(Stored data entries)
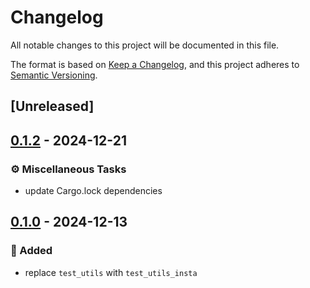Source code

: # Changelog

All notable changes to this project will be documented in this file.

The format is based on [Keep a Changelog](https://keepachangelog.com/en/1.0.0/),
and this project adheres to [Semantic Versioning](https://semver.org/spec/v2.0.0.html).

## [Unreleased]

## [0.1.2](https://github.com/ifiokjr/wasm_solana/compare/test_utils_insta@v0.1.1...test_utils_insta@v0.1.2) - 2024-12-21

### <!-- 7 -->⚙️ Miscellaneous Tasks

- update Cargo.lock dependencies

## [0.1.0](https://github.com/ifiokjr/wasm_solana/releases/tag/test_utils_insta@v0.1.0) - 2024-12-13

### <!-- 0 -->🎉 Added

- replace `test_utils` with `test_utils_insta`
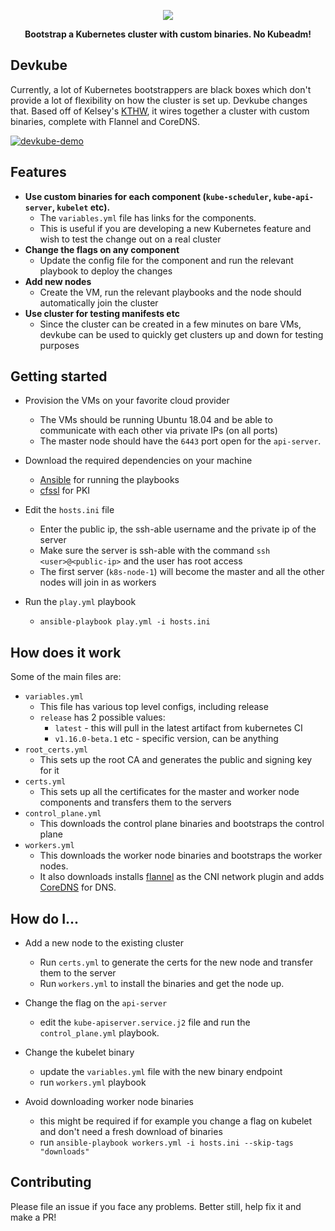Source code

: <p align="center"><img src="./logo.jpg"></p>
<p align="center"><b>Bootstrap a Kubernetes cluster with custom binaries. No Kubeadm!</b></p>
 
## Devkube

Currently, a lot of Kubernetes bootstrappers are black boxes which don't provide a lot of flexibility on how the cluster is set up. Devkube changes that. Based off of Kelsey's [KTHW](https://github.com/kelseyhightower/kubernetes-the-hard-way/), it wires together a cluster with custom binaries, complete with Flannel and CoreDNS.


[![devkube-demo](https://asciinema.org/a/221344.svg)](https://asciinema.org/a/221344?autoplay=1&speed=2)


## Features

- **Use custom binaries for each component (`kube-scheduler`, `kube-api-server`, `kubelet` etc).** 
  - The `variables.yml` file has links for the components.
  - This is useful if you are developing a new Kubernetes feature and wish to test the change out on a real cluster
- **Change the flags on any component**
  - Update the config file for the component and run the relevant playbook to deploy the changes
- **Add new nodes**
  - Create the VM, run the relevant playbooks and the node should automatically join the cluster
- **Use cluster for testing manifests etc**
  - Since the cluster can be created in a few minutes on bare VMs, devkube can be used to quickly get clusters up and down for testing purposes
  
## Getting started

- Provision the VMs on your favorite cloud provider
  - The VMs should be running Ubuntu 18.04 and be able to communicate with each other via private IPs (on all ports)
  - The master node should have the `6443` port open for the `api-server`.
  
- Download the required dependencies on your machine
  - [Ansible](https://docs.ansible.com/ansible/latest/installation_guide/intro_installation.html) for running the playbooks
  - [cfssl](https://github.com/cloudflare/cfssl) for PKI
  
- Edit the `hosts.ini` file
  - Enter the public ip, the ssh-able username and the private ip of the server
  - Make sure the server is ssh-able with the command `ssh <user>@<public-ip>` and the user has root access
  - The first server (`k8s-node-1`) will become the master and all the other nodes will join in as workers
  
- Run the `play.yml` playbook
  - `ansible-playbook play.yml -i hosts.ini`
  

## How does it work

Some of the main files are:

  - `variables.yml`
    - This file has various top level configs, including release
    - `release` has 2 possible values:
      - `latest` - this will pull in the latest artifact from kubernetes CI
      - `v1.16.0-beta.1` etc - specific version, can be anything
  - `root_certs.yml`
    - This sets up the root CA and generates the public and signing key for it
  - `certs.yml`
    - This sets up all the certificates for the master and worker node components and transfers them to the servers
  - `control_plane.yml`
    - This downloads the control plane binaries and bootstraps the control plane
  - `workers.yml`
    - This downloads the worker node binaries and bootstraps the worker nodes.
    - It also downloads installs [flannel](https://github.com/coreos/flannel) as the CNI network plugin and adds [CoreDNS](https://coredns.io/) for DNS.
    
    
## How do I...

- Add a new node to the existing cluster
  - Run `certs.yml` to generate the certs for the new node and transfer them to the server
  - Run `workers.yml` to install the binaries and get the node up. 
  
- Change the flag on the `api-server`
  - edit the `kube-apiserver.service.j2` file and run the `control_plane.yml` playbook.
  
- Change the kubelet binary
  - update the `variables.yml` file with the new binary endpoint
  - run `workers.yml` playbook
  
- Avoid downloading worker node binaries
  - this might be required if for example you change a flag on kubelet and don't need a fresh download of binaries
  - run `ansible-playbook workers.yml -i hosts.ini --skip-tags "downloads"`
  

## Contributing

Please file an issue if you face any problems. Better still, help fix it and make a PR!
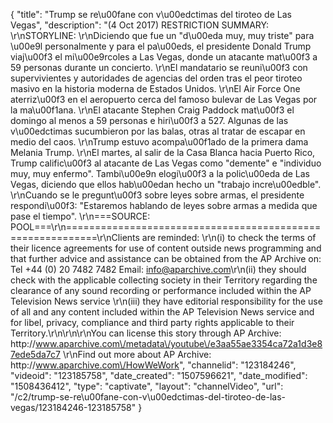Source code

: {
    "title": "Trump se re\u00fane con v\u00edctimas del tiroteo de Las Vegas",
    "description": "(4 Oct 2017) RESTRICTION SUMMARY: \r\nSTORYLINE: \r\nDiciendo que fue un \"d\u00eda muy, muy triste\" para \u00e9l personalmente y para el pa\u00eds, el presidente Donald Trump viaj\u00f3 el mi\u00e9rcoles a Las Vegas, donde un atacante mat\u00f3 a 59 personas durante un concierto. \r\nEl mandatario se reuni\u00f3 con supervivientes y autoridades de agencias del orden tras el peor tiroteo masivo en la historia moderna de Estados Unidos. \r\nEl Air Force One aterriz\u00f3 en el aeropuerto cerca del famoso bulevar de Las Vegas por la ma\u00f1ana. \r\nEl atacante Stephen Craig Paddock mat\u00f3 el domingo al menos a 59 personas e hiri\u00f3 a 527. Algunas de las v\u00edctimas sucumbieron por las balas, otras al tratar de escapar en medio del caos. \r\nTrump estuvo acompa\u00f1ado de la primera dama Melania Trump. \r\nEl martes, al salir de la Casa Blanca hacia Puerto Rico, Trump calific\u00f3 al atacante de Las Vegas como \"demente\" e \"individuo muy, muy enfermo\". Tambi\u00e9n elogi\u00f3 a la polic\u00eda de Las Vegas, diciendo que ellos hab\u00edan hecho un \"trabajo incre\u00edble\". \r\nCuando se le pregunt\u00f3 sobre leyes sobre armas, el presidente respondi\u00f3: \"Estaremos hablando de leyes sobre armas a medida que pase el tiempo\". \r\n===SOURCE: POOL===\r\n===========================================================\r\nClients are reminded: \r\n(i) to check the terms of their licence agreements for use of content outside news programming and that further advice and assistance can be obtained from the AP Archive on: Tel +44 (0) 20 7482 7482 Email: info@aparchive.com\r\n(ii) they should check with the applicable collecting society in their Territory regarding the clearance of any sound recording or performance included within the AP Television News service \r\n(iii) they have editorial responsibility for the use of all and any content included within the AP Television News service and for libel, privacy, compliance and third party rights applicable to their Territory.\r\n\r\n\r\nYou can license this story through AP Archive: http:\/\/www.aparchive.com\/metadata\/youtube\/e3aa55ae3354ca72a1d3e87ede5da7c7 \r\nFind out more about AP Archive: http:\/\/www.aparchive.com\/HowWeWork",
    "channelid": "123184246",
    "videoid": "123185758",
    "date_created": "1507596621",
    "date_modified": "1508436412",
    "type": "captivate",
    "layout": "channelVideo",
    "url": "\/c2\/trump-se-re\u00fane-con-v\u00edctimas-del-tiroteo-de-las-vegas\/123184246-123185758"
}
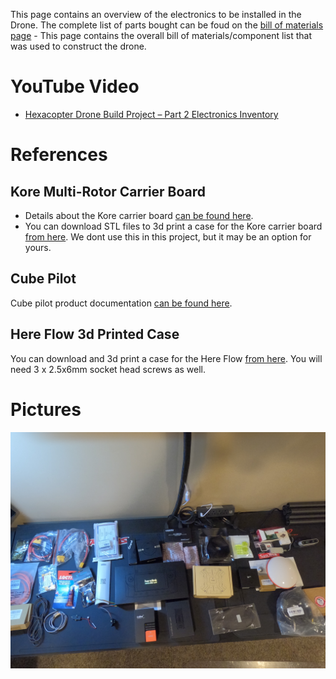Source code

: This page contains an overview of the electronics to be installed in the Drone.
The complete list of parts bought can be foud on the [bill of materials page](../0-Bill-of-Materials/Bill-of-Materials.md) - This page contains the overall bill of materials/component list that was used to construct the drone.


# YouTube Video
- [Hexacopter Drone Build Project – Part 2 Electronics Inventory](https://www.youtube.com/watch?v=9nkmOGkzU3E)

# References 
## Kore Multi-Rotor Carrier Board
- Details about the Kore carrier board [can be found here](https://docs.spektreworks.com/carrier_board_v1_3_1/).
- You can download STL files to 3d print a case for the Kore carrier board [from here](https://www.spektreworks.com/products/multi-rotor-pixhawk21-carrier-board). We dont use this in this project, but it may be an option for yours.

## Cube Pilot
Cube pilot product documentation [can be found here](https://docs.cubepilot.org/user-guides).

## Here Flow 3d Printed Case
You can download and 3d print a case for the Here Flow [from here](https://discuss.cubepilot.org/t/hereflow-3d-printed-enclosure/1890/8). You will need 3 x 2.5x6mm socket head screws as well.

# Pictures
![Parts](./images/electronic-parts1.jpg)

WORK INSTRUCTION. If a line of the data holds the string "them", list it.

EXERCISE SOLUTION.
    - This sets up all the certificates for the master and worker node components and transfers them to the servers
  - Run `certs.yml` to generate the certs for the new node and transfer them to the server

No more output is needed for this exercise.